I've taken a backup of all the databases of a database server and restored that backup onto two different hosts, one running MySQL 5.1 and one running MySQL 5.6. I want to find failing queries that work on MySQL 5.1 but don't work on MySQL 5.6.
For initial testing, I just want to find SELECT statements that return different results or fail.
I've read over the documentation and this is how I'm executing the tool:
pt-upgrade h=SERVER1 -uUSERNAME -pPASSWORD h=SERVER2 uUSERNAME -pPASSWORD --type='genlog' --max-class-size=2 --max-examples=2 --run-time=10m 'general_log_mysqld.log' 1>report.txt 2>err.txt &
I've chosen to use the general log in this example instead of the slow query log but I've tested with both. The slow query log is more bloated with useless info while the general log has more bang for your buck in terms of size. The big problem I have with this tool is that I have hundreds databases on my server. Inside the general log are lots of "use <database>" statements before each query. However, when I run the tool it complains about not being able to run the query because the tables are missing:
On both hosts:
DBD::mysql::st execute failed: No database selected [for Statement "....
I can't just select one database when I run the command, the tool needs to read the USE <database> from the log file.
I tried again and found a database server with only a few databases. Sometimes it was working and sometimes it was failing to use the correct databases. As a work around I created the same tables inside each database. This only worked if all the tables had unique names. This way it would not matter which database the tool was running against. At this point, at least I got a report with useful results.
It isn't always feasible to do what I did by putting the same tables in every database...what am I doing wrong with this tool?

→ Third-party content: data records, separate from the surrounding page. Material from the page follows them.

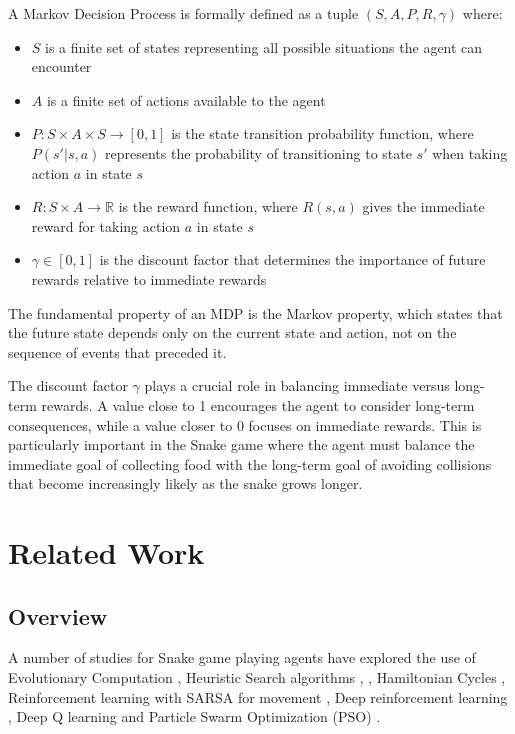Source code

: \documentclass[a4paper,12pt]{article}
\begin{document}
A Markov Decision Process is formally defined as a tuple $(S, A, P, R, \gamma)$ where:
\begin{itemize}
\item $S$ is a finite set of states representing all possible situations the agent can encounter
\item $A$ is a finite set of actions available to the agent
\item $P: S \times A \times S \to [0,1]$ is the state transition probability function, where $P(s'|s,a)$ represents the probability of transitioning to state $s'$ when taking action $a$ in state $s$
\item $R: S \times A \to \mathbb{R}$ is the reward function, where $R(s,a)$ gives the immediate reward for taking action $a$ in state $s$
\item $\gamma \in [0,1]$ is the discount factor that determines the importance of future rewards relative to immediate rewards
\end{itemize}

The fundamental property of an MDP is the Markov property, which states that the future state depends only on the current state and action, not on the sequence of events that preceded it.

The discount factor $\gamma$ plays a crucial role in balancing immediate versus long-term rewards. A value close to 1 encourages the agent to consider long-term consequences, while a value closer to 0 focuses on immediate rewards. This is particularly important in the Snake game where the agent must balance the immediate goal of collecting food with the long-term goal of avoiding collisions that become increasingly likely as the snake grows longer.

\section{Related Work}
\subsection{Overview}
A number of studies for Snake game playing agents have explored the use of Evolutionary Computation \cite{EA2}, 
Heuristic Search algorithms \cite{Heuristic1}, \cite{Heuristic2}, 
Hamiltonian Cycles \cite{Heuristic3}, Reinforcement learning with SARSA for movement \cite{Reinforcement1}, 
Deep reinforcement learning \cite{Reinforcement2}, Deep Q learning \cite{Reinforcement4} \cite{Reinforcement6} and Particle Swarm Optimization (PSO) \cite{Unsupervised1}.
\end{document}
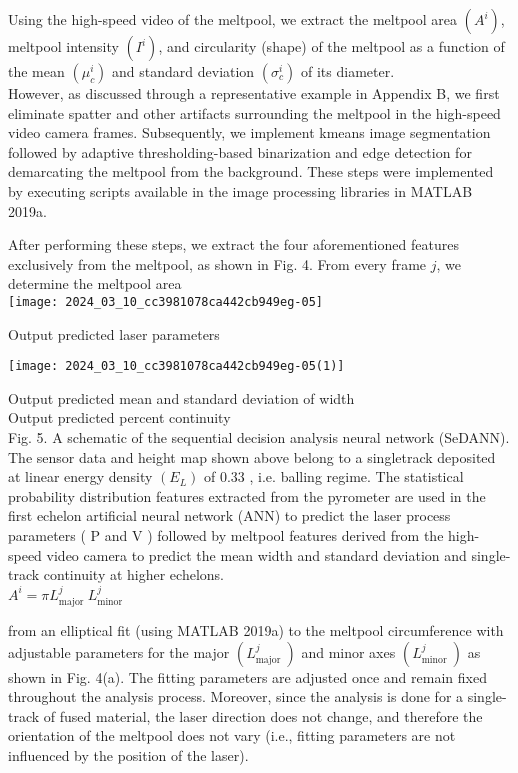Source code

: \documentclass[10pt]{article}
\begin{document}
Using the high-speed video of the meltpool, we extract the meltpool area $\left(A^{i}\right)$, meltpool intensity $\left(I^{i}\right)$, and circularity (shape) of the meltpool as a function of the mean $\left(\mu_{c}^{i}\right)$ and standard deviation $\left(\sigma_{c}^{i}\right)$ of its diameter.\\
However, as discussed through a representative example in Appendix B, we first eliminate spatter and other artifacts surrounding the meltpool in the high-speed video camera frames. Subsequently, we implement kmeans image segmentation followed by adaptive thresholding-based binarization and edge detection for demarcating the meltpool from the background. These steps were implemented by executing scripts available in the image processing libraries in MATLAB 2019a.

After performing these steps, we extract the four aforementioned features exclusively from the meltpool, as shown in Fig. 4. From every frame $j$, we determine the meltpool area\\
\texttt{[image: 2024\_03\_10\_cc3981078ca442cb949eg-05]}

Output predicted laser parameters

\begin{center}
\texttt{[image: 2024\_03\_10\_cc3981078ca442cb949eg-05(1)]}
\end{center}

Output predicted mean and standard deviation of width\\
Output predicted percent continuity\\
Fig. 5. A schematic of the sequential decision analysis neural network (SeDANN). The sensor data and height map shown above belong to a singletrack deposited at linear energy density $\left(E_{L}\right)$ of 0.33 , i.e. balling regime. The statistical probability distribution features extracted from the pyrometer are used in the first echelon artificial neural network (ANN) to predict the laser process parameters ( $\mathrm{P}$ and $\mathrm{V}$ ) followed by meltpool features derived from the high-speed video camera to predict the mean width and standard deviation and single-track continuity at higher echelons.\\
$A^{i}=\pi L_{\text {major }}^{j} L_{\text {minor }}^{j}$

from an elliptical fit (using MATLAB 2019a) to the meltpool circumference with adjustable parameters for the major $\left(L_{\text {major }}^{j}\right)$ and minor axes $\left(L_{\text {minor }}^{j}\right)$ as shown in Fig. 4(a). The fitting parameters are adjusted once and remain fixed throughout the analysis process. Moreover, since the analysis is done for a single-track of fused material, the laser direction does not change, and therefore the orientation of the meltpool does not vary (i.e., fitting parameters are not influenced by the position of the laser).
\end{document}
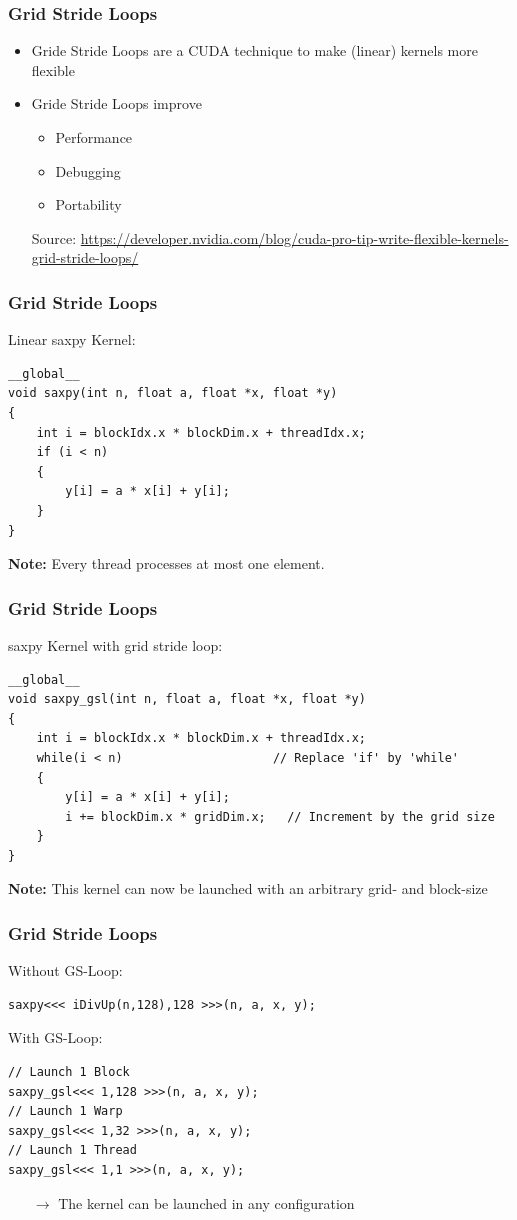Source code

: \documentclass[aspectratio=169,handout]{beamer}
\begin{document}
\begin{frame}[fragile]
\frametitle{Grid Stride Loops}

\begin{itemize}
\item Gride Stride Loops are a CUDA technique to make (linear) kernels more flexible
\item Gride Stride Loops improve
\begin{itemize}
\item Performance
\item Debugging
\item Portability
\end{itemize}
Source: \url{https://developer.nvidia.com/blog/cuda-pro-tip-write-flexible-kernels-grid-stride-loops/}
\end{itemize}
\end{frame}


\begin{frame}[fragile]
\frametitle{Grid Stride Loops}
Linear saxpy Kernel:
\begin{lstlisting}
__global__
void saxpy(int n, float a, float *x, float *y)
{
	int i = blockIdx.x * blockDim.x + threadIdx.x;
	if (i < n) 
	{
		y[i] = a * x[i] + y[i];
	}
}
\end{lstlisting}
\textbf{Note:} Every thread processes at most one element.
\end{frame}


\begin{frame}[fragile]
\frametitle{Grid Stride Loops}
saxpy Kernel with grid stride loop:
\begin{lstlisting}
__global__
void saxpy_gsl(int n, float a, float *x, float *y)
{
	int i = blockIdx.x * blockDim.x + threadIdx.x; 
	while(i < n)                     // Replace 'if' by 'while'
	{
		y[i] = a * x[i] + y[i];
		i += blockDim.x * gridDim.x;   // Increment by the grid size
	}
}
\end{lstlisting}
\textbf{Note:} This kernel can now be launched with an arbitrary grid- and block-size
\end{frame}




\begin{frame}[fragile]
\frametitle{Grid Stride Loops}
Without GS-Loop:
\begin{lstlisting}
saxpy<<< iDivUp(n,128),128 >>>(n, a, x, y);
\end{lstlisting}
With GS-Loop:
\begin{lstlisting}
// Launch 1 Block
saxpy_gsl<<< 1,128 >>>(n, a, x, y);
// Launch 1 Warp
saxpy_gsl<<< 1,32 >>>(n, a, x, y);
// Launch 1 Thread
saxpy_gsl<<< 1,1 >>>(n, a, x, y);
\end{lstlisting}
\begin{itemize}
	\item[$\rightarrow$] The kernel can be launched in any configuration
\end{itemize}
\end{frame}
\end{document}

Issues I've had with Percona Upgrade:
- Queries pulled from production can be too intensive for a test machine running with limited resources. Queries I was testing with were taken from systems with 30+ cores and 64 GB of RAM, queries would time out after a few minutes and the tool would stop working, queries taken from prod should be run on a prod like database servers, also queries like this "SELECT SQL_NO_CACHE * FROM table_name" which came from a backup job seemed to break the tool
- Some queries broke the tool, this included not only the backup queries, but weird custom SQL that were written by developers internally
- The same query would happen so frequently in the logs (100s of thousands of times) that the reports became useless
- There were a lot of failed queries when running the SELECT statements because of missing tables, these were not true temporary tables but tables that are created for a short time and then dropped, these tables were not part of my dump and restore because I didn't know the code was creating these "transitory" tables
- The tool would not database context switch for me, I don't know why but when the logs would issue a "use database_name" it would ignore it and try to run a query that was meant for a different database. The tool would report a huge number of failed queries because of this. My work around was to create the same tables in every schema so I would not get those failed queries anymore
After engaging Percona consulting they told me to only use the SLOW LOG files. For my system they said I would need to massage the files with pt-query-digest before running pt-upgrade like this:
Step 1: Massage a slow query log for SELECT statements using pt-query-digest
pt-query-digest --filter '$event->{arg} =~ m/^select/i' --sample 5 --no-report --output slowlog my_slow.log > my_slow_massaged_for_select.log
pt-query-digest --filter '$event->{arg} =~ m/^select/i' --sample 5 --no-report --output slowlog my_slow.log > my_slow_massaged_for_select.log
Step 2: Next run pt-upgrade
pt-upgrade h=my_source_host.com -uUSER -pPASSWORD h=my_target_host.com -uUSER -pPASSWORD --type=slowlog --max-class-size=1 --max-examples=1 --run-time=1m 'slow_massaged_for_select.log' 1> report_1.txt 2> error_1.txt &
pt-upgrade h=my_source_host.com -uUSER -pPASSWORD h=my_target_host.com -uUSER -pPASSWORD --type=slowlog --max-class-size=1 --max-examples=1 --run-time=1m 'slow_massaged_for_select.log' 1> report_1.txt 2> error_1.txt &
The above massaging worked well for SELECT statements but when testing DDL/DML I ran into more problems. I would still see a lot errors for tables that don't exist because they are tmp tables and come and go during a session.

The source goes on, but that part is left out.